■ **Task prompt**
Set down each line of the data exactly, but not the pictures.

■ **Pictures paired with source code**
►

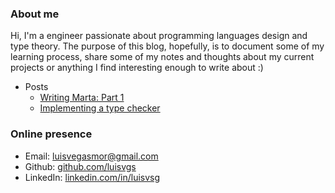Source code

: ---
---

### About me

Hi, I'm a engineer passionate about programming languages design and type theory. The purpose of this blog, hopefully, is to document some of my learning
process, share some of my notes and thoughts about my current projects or anything I find interesting enough to write
about :)

- Posts
  - [Writing Marta: Part 1](./pl-design-0)
  - [Implementing a type checker](./language-tests)

### Online presence

- Email: [luisvegasmor@gmail.com](mailto:luisvegasmor@gmail.com)
- Github: [github.com/luisvgs](https://github.com/luisvgs)
- LinkedIn: [linkedin.com/in/luisvsg](https://www.linkedin.com/in/luisvsg/)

◄

■ **Response to the task**
Source code

: ---
---

### About me

Hi, I'm a engineer passionate about programming languages design and type theory. The purpose of this blog, hopefully, is to document some of my learning
process, share some of my notes and thoughts about my current projects or anything I find interesting enough to write
about :)

- Posts
  - [Writing Marta: Part 1](./pl-design-0)
  - [Implementing a type checker](./language-tests)

### Online presence

- Email: [luisvegasmor@gmail.com](mailto:luisvegasmor@gmail.com)
- Github: [github.com/luisvgs](https://github.com/luisvgs)
- LinkedIn: [linkedin.com/in/luisvsg](https://www.linkedin.com/in/luisvsg/)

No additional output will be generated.